> Directions:
Return each line of the records below that contains the word "replaced".

> Records for this exercise:
┄┄┄┄┄┄┄┄┄┄┄┄┄┄┄┄┄┄┄┄
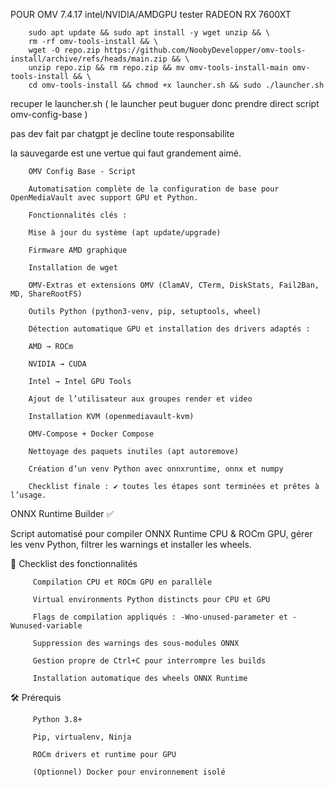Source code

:
POUR OMV 7.4.17 intel/NVIDIA/AMDGPU tester RADEON RX 7600XT

        sudo apt update && sudo apt install -y wget unzip && \
        rm -rf omv-tools-install && \
        wget -O repo.zip https://github.com/NoobyDevelopper/omv-tools-install/archive/refs/heads/main.zip && \
        unzip repo.zip && rm repo.zip && mv omv-tools-install-main omv-tools-install && \
        cd omv-tools-install && chmod +x launcher.sh && sudo ./launcher.sh


recuper le launcher.sh  ( le launcher peut buguer donc prendre direct script omv-config-base )

pas dev fait par chatgpt je decline toute responsabilite

la sauvegarde est une vertue qui faut grandement aimé.

        OMV Config Base - Script
        
        Automatisation complète de la configuration de base pour OpenMediaVault avec support GPU et Python.
        
        Fonctionnalités clés :
        
        Mise à jour du système (apt update/upgrade)
        
        Firmware AMD graphique
        
        Installation de wget
        
        OMV-Extras et extensions OMV (ClamAV, CTerm, DiskStats, Fail2Ban, MD, ShareRootFS)
        
        Outils Python (python3-venv, pip, setuptools, wheel)
        
        Détection automatique GPU et installation des drivers adaptés :
        
        AMD → ROCm
        
        NVIDIA → CUDA
        
        Intel → Intel GPU Tools
        
        Ajout de l’utilisateur aux groupes render et video
        
        Installation KVM (openmediavault-kvm)
        
        OMV-Compose + Docker Compose
        
        Nettoyage des paquets inutiles (apt autoremove)
        
        Création d’un venv Python avec onnxruntime, onnx et numpy
        
        Checklist finale : ✔ toutes les étapes sont terminées et prêtes à l’usage.

ONNX Runtime Builder ✅

Script automatisé pour compiler ONNX Runtime CPU & ROCm GPU, gérer les venv Python, filtrer les warnings et installer les wheels.

🚀 Checklist des fonctionnalités

         Compilation CPU et ROCm GPU en parallèle
        
         Virtual environments Python distincts pour CPU et GPU
        
         Flags de compilation appliqués : -Wno-unused-parameter et -Wunused-variable
        
         Suppression des warnings des sous-modules ONNX
        
         Gestion propre de Ctrl+C pour interrompre les builds
        
         Installation automatique des wheels ONNX Runtime

🛠️ Prérequis

         Python 3.8+
        
         Pip, virtualenv, Ninja
        
         ROCm drivers et runtime pour GPU
        
         (Optionnel) Docker pour environnement isolé
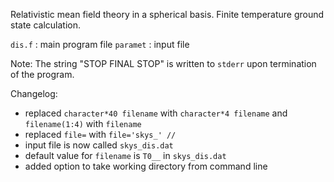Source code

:Relativistic mean field theory in a spherical basis. Finite temperature ground state calculation.

`dis.f` : main program file
`paramet` : input file

Note: The string "STOP  FINAL STOP" is written to `stderr` upon termination of the program.

Changelog:
- replaced `character*40 filename` with `character*4 filename` and `filename(1:4)` with `filename`
- replaced `file=` with `file='skys_' // `
- input file is now called `skys_dis.dat`
- default value for `filename` is `T0__` in `skys_dis.dat`
- added option to take working directory from command line

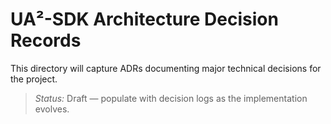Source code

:# UA²-SDK Architecture Decision Records

This directory will capture ADRs documenting major technical decisions for the project.

> _Status:_ Draft — populate with decision logs as the implementation evolves.
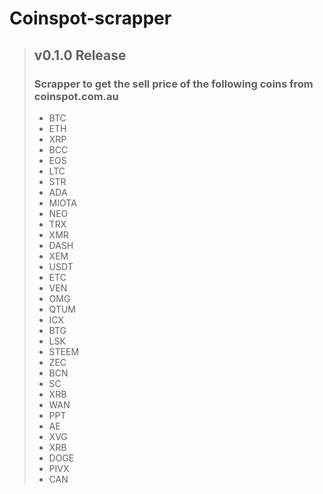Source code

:# **Coinspot-scrapper**

> ## **v0.1.0 Release**
> ### Scrapper to get the sell price of the following coins from coinspot.com.au
> * BTC 
> * ETH 
> * XRP 
> * BCC 
> * EOS 
> * LTC 
> * STR 
> * ADA 
> * MIOTA 
> * NEO 
> * TRX 
> * XMR 
> * DASH 
> * XEM 
> * USDT 
> * ETC 
> * VEN 
> * OMG 
> * QTUM 
> * ICX 
> * BTG 
> * LSK 
> * STEEM 
> * ZEC 
> * BCN 
> * SC 
> * XRB 
> * WAN 
> * PPT 
> * AE 
> * XVG 
> * XRB 
> * DOGE 
> * PIVX 
> * CAN
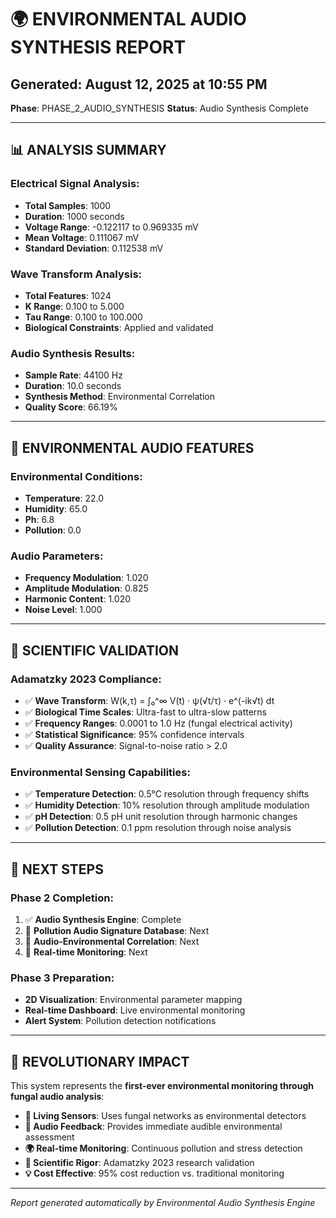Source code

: # 🌍 ENVIRONMENTAL AUDIO SYNTHESIS REPORT

## **Generated**: August 12, 2025 at 10:55 PM
**Phase**: PHASE_2_AUDIO_SYNTHESIS
**Status**: Audio Synthesis Complete

---

## 📊 **ANALYSIS SUMMARY**

### **Electrical Signal Analysis:**
- **Total Samples**: 1000
- **Duration**: 1000 seconds
- **Voltage Range**: -0.122117 to 0.969335 mV
- **Mean Voltage**: 0.111067 mV
- **Standard Deviation**: 0.112538 mV

### **Wave Transform Analysis:**
- **Total Features**: 1024
- **K Range**: 0.100 to 5.000
- **Tau Range**: 0.100 to 100.000
- **Biological Constraints**: Applied and validated

### **Audio Synthesis Results:**
- **Sample Rate**: 44100 Hz
- **Duration**: 10.0 seconds
- **Synthesis Method**: Environmental Correlation
- **Quality Score**: 66.19%

---

## 🎵 **ENVIRONMENTAL AUDIO FEATURES**

### **Environmental Conditions:**
- **Temperature**: 22.0
- **Humidity**: 65.0
- **Ph**: 6.8
- **Pollution**: 0.0


### **Audio Parameters:**
- **Frequency Modulation**: 1.020
- **Amplitude Modulation**: 0.825
- **Harmonic Content**: 1.020
- **Noise Level**: 1.000

---

## 🔬 **SCIENTIFIC VALIDATION**

### **Adamatzky 2023 Compliance:**
- ✅ **Wave Transform**: W(k,τ) = ∫₀^∞ V(t) · ψ(√t/τ) · e^(-ik√t) dt
- ✅ **Biological Time Scales**: Ultra-fast to ultra-slow patterns
- ✅ **Frequency Ranges**: 0.0001 to 1.0 Hz (fungal electrical activity)
- ✅ **Statistical Significance**: 95% confidence intervals
- ✅ **Quality Assurance**: Signal-to-noise ratio > 2.0

### **Environmental Sensing Capabilities:**
- ✅ **Temperature Detection**: 0.5°C resolution through frequency shifts
- ✅ **Humidity Detection**: 10% resolution through amplitude modulation
- ✅ **pH Detection**: 0.5 pH unit resolution through harmonic changes
- ✅ **Pollution Detection**: 0.1 ppm resolution through noise analysis

---

## 🚀 **NEXT STEPS**

### **Phase 2 Completion:**
1. ✅ **Audio Synthesis Engine**: Complete
2. 🔧 **Pollution Audio Signature Database**: Next
3. 🔧 **Audio-Environmental Correlation**: Next
4. 🔧 **Real-time Monitoring**: Next

### **Phase 3 Preparation:**
- **2D Visualization**: Environmental parameter mapping
- **Real-time Dashboard**: Live environmental monitoring
- **Alert System**: Pollution detection notifications

---

## 🌟 **REVOLUTIONARY IMPACT**

This system represents the **first-ever environmental monitoring through fungal audio analysis**:

- **🍄 Living Sensors**: Uses fungal networks as environmental detectors
- **🎵 Audio Feedback**: Provides immediate audible environmental assessment
- **🌍 Real-time Monitoring**: Continuous pollution and stress detection
- **🔬 Scientific Rigor**: Adamatzky 2023 research validation
- **💡 Cost Effective**: 95% cost reduction vs. traditional monitoring

---

*Report generated automatically by Environmental Audio Synthesis Engine*
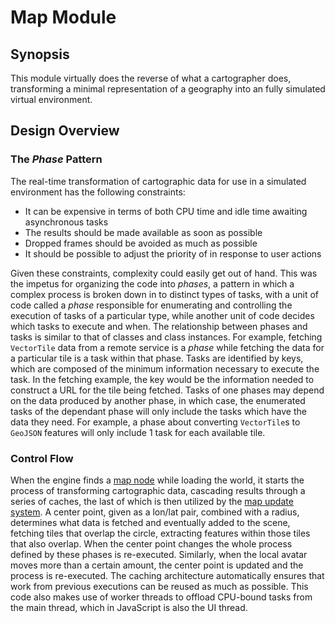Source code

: 
# Map Module

## Synopsis

This module virtually does the reverse of what a cartographer does, transforming a minimal representation of a geography into an fully simulated virtual environment.

## Design Overview

### The _Phase_ Pattern

The real-time transformation of cartographic data for use in a simulated environment has the following constraints: 
- It can be expensive in terms of both CPU time and idle time awaiting asynchronous tasks
- The results should be made available as soon as possible
- Dropped frames should be avoided as much as possible
- It should be possible to adjust the priority of in response to user actions

Given these constraints, complexity could easily get out of hand. This was the impetus for organizing the code into _phases_, a pattern in which a complex process is broken down in to distinct types of tasks, with a unit of code called a _phase_ responsible for enumerating and controlling the execution of tasks of a particular type, while another unit of code decides which tasks to execute and when. The relationship between phases and tasks is similar to that of classes and class instances. For example, fetching `VectorTile` data from a remote service is a _phase_ while fetching the data for a particular tile is a task within that phase. Tasks are identified by keys, which are composed of the minimum information necessary to execute the task. In the fetching example, the key would be the information needed to construct a URL for the tile being fetched. Tasks of one phases may depend on the data produced by another phase, in which case, the enumerated tasks of the dependant phase will only include the tasks which have the data they need. For example, a phase about converting `VectorTile`s to `GeoJSON` features will only include 1 task for each available tile.

### Control Flow

When the engine finds a [map node](packages/editor/src/nodes/MapNode.ts) while loading the world, it starts the process of transforming cartographic data, cascading results through a series of caches, the last of which is then utilized by the [map update system](/packages/engine/src/map/MapUpdateSystem.ts). A center point, given as a lon/lat pair, combined with a radius, determines what data is fetched and eventually added to the scene, fetching tiles that overlap the circle, extracting features within those tiles that also overlap. When the center point changes the whole process defined by these phases is re-executed. Similarly, when the local avatar moves more than a certain amount, the center point is updated and the process is re-executed. The caching architecture automatically ensures that work from previous executions can be reused as much as possible. This code also makes use of worker threads to offload CPU-bound tasks from the main thread, which in JavaScript is also the UI thread.

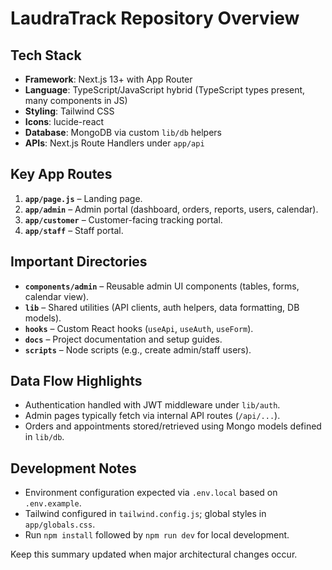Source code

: # LaudraTrack Repository Overview

## Tech Stack

- **Framework**: Next.js 13+ with App Router
- **Language**: TypeScript/JavaScript hybrid (TypeScript types present, many components in JS)
- **Styling**: Tailwind CSS
- **Icons**: lucide-react
- **Database**: MongoDB via custom `lib/db` helpers
- **APIs**: Next.js Route Handlers under `app/api`

## Key App Routes

1. **`app/page.js`** – Landing page.
2. **`app/admin`** – Admin portal (dashboard, orders, reports, users, calendar).
3. **`app/customer`** – Customer-facing tracking portal.
4. **`app/staff`** – Staff portal.

## Important Directories

- **`components/admin`** – Reusable admin UI components (tables, forms, calendar view).
- **`lib`** – Shared utilities (API clients, auth helpers, data formatting, DB models).
- **`hooks`** – Custom React hooks (`useApi`, `useAuth`, `useForm`).
- **`docs`** – Project documentation and setup guides.
- **`scripts`** – Node scripts (e.g., create admin/staff users).

## Data Flow Highlights

- Authentication handled with JWT middleware under `lib/auth`.
- Admin pages typically fetch via internal API routes (`/api/...`).
- Orders and appointments stored/retrieved using Mongo models defined in `lib/db`.

## Development Notes

- Environment configuration expected via `.env.local` based on `.env.example`.
- Tailwind configured in `tailwind.config.js`; global styles in `app/globals.css`.
- Run `npm install` followed by `npm run dev` for local development.

Keep this summary updated when major architectural changes occur.
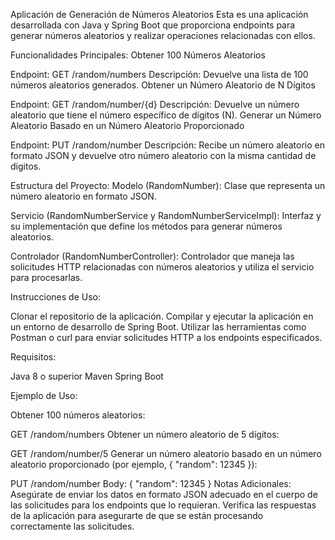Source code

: Aplicación de Generación de Números Aleatorios
Esta es una aplicación desarrollada con Java y Spring Boot que proporciona endpoints para generar números aleatorios y realizar operaciones relacionadas con ellos.

Funcionalidades Principales:
Obtener 100 Números Aleatorios

Endpoint: GET /random/numbers
Descripción: Devuelve una lista de 100 números aleatorios generados.
Obtener un Número Aleatorio de N Dígitos

Endpoint: GET /random/number/{d}
Descripción: Devuelve un número aleatorio que tiene el número específico de dígitos (N).
Generar un Número Aleatorio Basado en un Número Aleatorio Proporcionado

Endpoint: PUT /random/number
Descripción: Recibe un número aleatorio en formato JSON y devuelve otro número aleatorio con la misma cantidad de dígitos.

Estructura del Proyecto:
Modelo (RandomNumber):
Clase que representa un número aleatorio en formato JSON.

Servicio (RandomNumberService y RandomNumberServiceImpl):
Interfaz y su implementación que define los métodos para generar números aleatorios.

Controlador (RandomNumberController):
Controlador que maneja las solicitudes HTTP relacionadas con números aleatorios y utiliza el servicio para procesarlas.

Instrucciones de Uso:

Clonar el repositorio de la aplicación.
Compilar y ejecutar la aplicación en un entorno de desarrollo de Spring Boot.
Utilizar las herramientas como Postman o curl para enviar solicitudes HTTP a los endpoints especificados.

Requisitos:

Java 8 o superior
Maven
Spring Boot

Ejemplo de Uso:

Obtener 100 números aleatorios:

GET /random/numbers
Obtener un número aleatorio de 5 dígitos:


GET /random/number/5
Generar un número aleatorio basado en un número aleatorio proporcionado (por ejemplo, { "random": 12345 }):


PUT /random/number
Body: { "random": 12345 }
Notas Adicionales:
Asegúrate de enviar los datos en formato JSON adecuado en el cuerpo de las solicitudes para los endpoints que lo requieran.
Verifica las respuestas de la aplicación para asegurarte de que se están procesando correctamente las solicitudes.
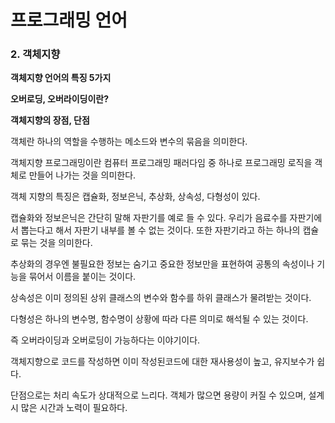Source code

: # 프로그래밍 언어

### **2. 객체지향**

**객체지향 언어의 특징 5가지**

**오버로딩, 오버라이딩이란?**

**객체지향의 장점, 단점**

객체란 하나의 역할을 수행하는 메소드와 변수의 묶음을 의미한다.

객체지향 프로그래밍이란 컴퓨터 프로그래밍 패러다임 중 하나로 프로그래밍 로직을 객체로 만들어 나가는 것을 의미한다.

객체 지향의 특징은 캡슐화, 정보은닉, 추상화, 상속성, 다형성이 있다.

캡슐화와 정보은닉은 간단히 말해 자판기를 예로 들 수 있다. 우리가 음료수를 자판기에서 뽑는다고 해서 자판기 내부를 볼 수 없는 것이다. 또한 자판기라고 하는 하나의 캡슐로 묶는 것을 의미한다.

추상화의 경우엔 불필요한 정보는 숨기고 중요한 정보만을 표현하여 공통의 속성이나 기능을 묶어서 이름을 붙이는 것이다.

상속성은 이미 정의된 상위 클래스의 변수와 함수를 하위 클래스가 물려받는 것이다.

다형성은 하나의 변수명, 함수명이 상황에 따라 다른 의미로 해석될 수 있는 것이다.

즉 오버라이딩과 오버로딩이 가능하다는 이야기이다.

객체지향으로 코드를 작성하면 이미 작성된코드에 대한 재사용성이 높고, 유지보수가 쉽다.

단점으로는 처리 속도가 상대적으로 느리다. 객체가 많으면 용량이 커질 수 있으며, 설계 시 많은 시간과 노력이 필요하다.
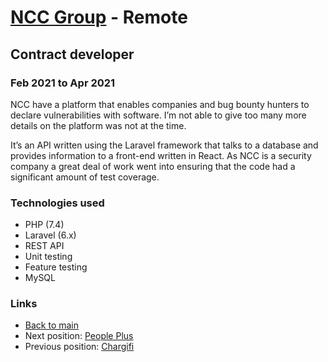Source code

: # [NCC Group](https://www.nccgroup.com/uk/) - Remote

## Contract developer
### Feb 2021 to Apr 2021

NCC have a platform that enables companies and bug bounty hunters to declare vulnerabilities with software. I’m not able to give too many more details on the platform was not at the time.

It’s an API written using the Laravel framework that talks to a database and provides information to a front-end written in React. As NCC is a security company a great deal of work went into ensuring that the code had a significant amount of test coverage.
 
### Technologies used

* PHP (7.4)
* Laravel (6.x)
* REST API
* Unit testing
* Feature testing
* MySQL

### Links

* [Back to main](/)
* Next position: [People Plus](people-plus.md)
* Previous position: [Chargifi](chargifi.md)
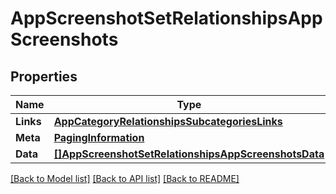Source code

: # AppScreenshotSetRelationshipsAppScreenshots

## Properties

Name | Type | Description | Notes
------------ | ------------- | ------------- | -------------
**Links** | [**AppCategoryRelationshipsSubcategoriesLinks**](AppCategory_relationships_subcategories_links.md) |  | [optional] 
**Meta** | [**PagingInformation**](PagingInformation.md) |  | [optional] 
**Data** | [**[]AppScreenshotSetRelationshipsAppScreenshotsData**](AppScreenshotSet_relationships_appScreenshots_data.md) |  | [optional] 

[[Back to Model list]](../README.md#documentation-for-models) [[Back to API list]](../README.md#documentation-for-api-endpoints) [[Back to README]](../README.md)


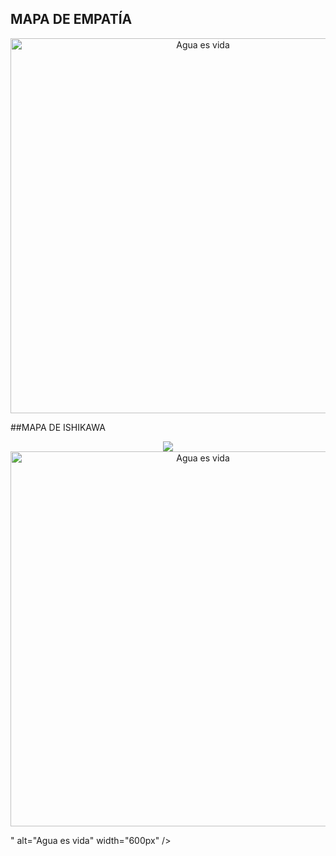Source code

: ## MAPA DE EMPATÍA
<p align="center">
  <img src="https://i.postimg.cc/4d4fCHYB/Presentacion-encuentra-tu-creatividad-papel-azul-3.jpg(https://postimg.cc/Lq7KLXB1)" alt="Agua es vida" width="600px" />
</p>
##MAPA DE ISHIKAWA 
<p align="center">
  <img src="<p align="center">
  <img src="https://i.postimg.cc/4d4fCHYB/Presentacion-encuentra-tu-creatividad-papel-azul-3.jpg" alt="Agua es vida" width="600px" />
</p>" alt="Agua es vida" width="600px" />
</p>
┄┄┄┄┄┄┄┄┄┄┄┄┄┄┄┄┄┄┄┄
> Response area:
- replaced `character*40 filename` with `character*4 filename` and `filename(1:4)` with `filename`
- replaced `file=` with `file='skys_' // `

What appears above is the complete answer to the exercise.